Norman Mailer, a quien la crítica ha asociado con Kerouac y el resto de los beats, escribió que la prosa estadunidense (y gracias a las traducciones –o a pesar de ellas– mundial) no se recuperaría jamás de lo que Kerouac hizo con ella, aunque no sabemos con certeza si esto es algo positivo. Lo llamó “amante apasionado del lenguaje”, “virtuoso nato”, que “disfruta desafiando las leyes y los convencionalismos de la expresión literaria”. Tal vez lo recordemos mejor por el fino oído que empleó para componer los diálogos de sus personajes.
Para Jack no han sido todas loas y rosas en su camino. En 1958, Norman Podhoretz, en “The Know-Nothing Bohemians” (“Los bohemios ignaros”), reseña publicada en The Partisan Review, criticó ásperamente la recepción de En el camino, considerando que vendió bien porque a los estadunidenses les encantaban los registros sociológicos en la literatura. Podhoretz nota con desagrado la “exuberancia” en la prosa kerouaquiana, y ataca la bohemia que predomina en la novela, al creerla “hostil hacia la civilización; adora el primitivismo, el instinto, la energía…” que eventualmente derivan en “violencia y criminalidad”. Y el crítico sigue, vitriólico, pegándole a Kerouac por usar una y otra vez los mismos adjetivos y por ser un solipsista.

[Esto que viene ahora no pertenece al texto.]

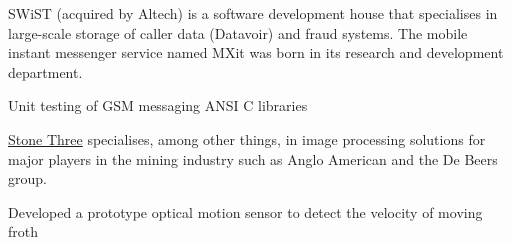 \documentclass[10pt,a4paper,final]{columncv}
\begin{document}
\noindent SWiST (acquired by Altech) is a software development house that specialises in large-scale storage of
caller data (Datavoir) and fraud systems. The mobile instant messenger service named MXit was
born in its research and development department. 
\begin{cvenv}
         {Unit testing of GSM messaging ANSI C libraries}
\end{cvenv}

\noindent \href{http://www.stonethree.com/}{Stone Three} specialises, among other things, in image processing solutions 
for major players in the mining industry such as Anglo American and the De Beers group. 
\begin{cvenv}
         {Developed a prototype optical motion sensor to detect the velocity of moving froth}
\end{cvenv}

\pagebreak

\begin{cvenv}
\end{cvenv}

\begin{cvenv}
\end{cvenv}
\end{document}
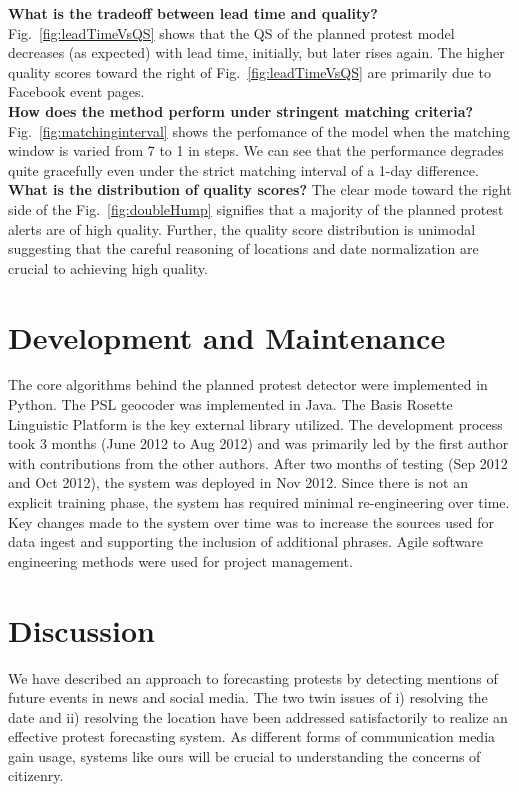 \documentclass[letterpaper]{article}
\begin{document}
\noindent
{\bf What is the tradeoff between lead time and quality?}
Fig.~\ref{fig:leadTimeVsQS} shows that the QS of the planned protest model decreases (as expected) with lead time, initially, but
later rises again. The higher quality scores toward the right of Fig.~\ref{fig:leadTimeVsQS} are primarily due to
Facebook event pages.\\

\noindent
{\bf How does the method perform under stringent matching criteria?}
Fig.~\ref{fig:matchinginterval} shows the perfomance of the model when the matching window is varied from 7 to 1 in steps. 
We can see that the performance degrades quite gracefully even under the strict matching interval of a 1-day difference.\\

\noindent
{\bf What is the distribution of quality scores?}
The clear mode toward the right side of the Fig.~\ref{fig:doubleHump} signifies that a majority of the planned 
protest alerts are of high quality. Further, the quality score distribution is unimodal suggesting that the careful
reasoning of locations and date normalization are crucial to achieving high quality.

\vspace{-0.5em}
\section{Development and Maintenance}
The core algorithms behind the
planned protest detector were implemented in Python. The PSL geocoder was
implemented in Java. The Basis Rosette Linguistic Platform is the key
external library utilized. The development process took 3 months (June
2012 to Aug 2012) and was
primarily led by the first author with contributions from the other authors.
After two months of testing (Sep 2012 and Oct 2012), the system was deployed
in Nov 2012. Since there is not an explicit training
phase, the system has required minimal re-engineering over time. Key changes
made to the system over time was to increase the sources used for data ingest
and supporting the inclusion of additional phrases. Agile software
engineering methods were used for project management.

\vspace{-0.5em}
\section{Discussion}
We have described an approach to forecasting protests by detecting mentions of future events in news and social
media. The two twin issues of i) resolving the date and ii) resolving the location have been addressed satisfactorily
to realize an effective protest forecasting system. As different forms of communication media gain usage, systems
like ours will be crucial to understanding the concerns of citizenry.
\end{document}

Jack Kerouac escribió prolíficamente en y sobre México. Jorge García-Robles, en Burroughs y Kerouac: dos forasteros perdidos en México (2007), probablemente la biblia para consultar respecto de la relación Kerouac-México, uno aprende, por ejemplo, que Jack viajó en cinco ocasiones al país, y que pasó momentos de éxtasis entre prostitutas y adictos, pero también fue víctima de lúmpenes aprovechadores, como si tuviera que expiar de esa manera algún tipo de culpa. Y escribió, nunca dejó de escribir, incluso en momentos de zozobra.
En “Campesino mexicano”, de Viajero solitario, nuestro poeta compone una crónica mexicana que empieza y termina con la mención de una iglesia católica. Este dato no es menor, y volveré a esto más adelante.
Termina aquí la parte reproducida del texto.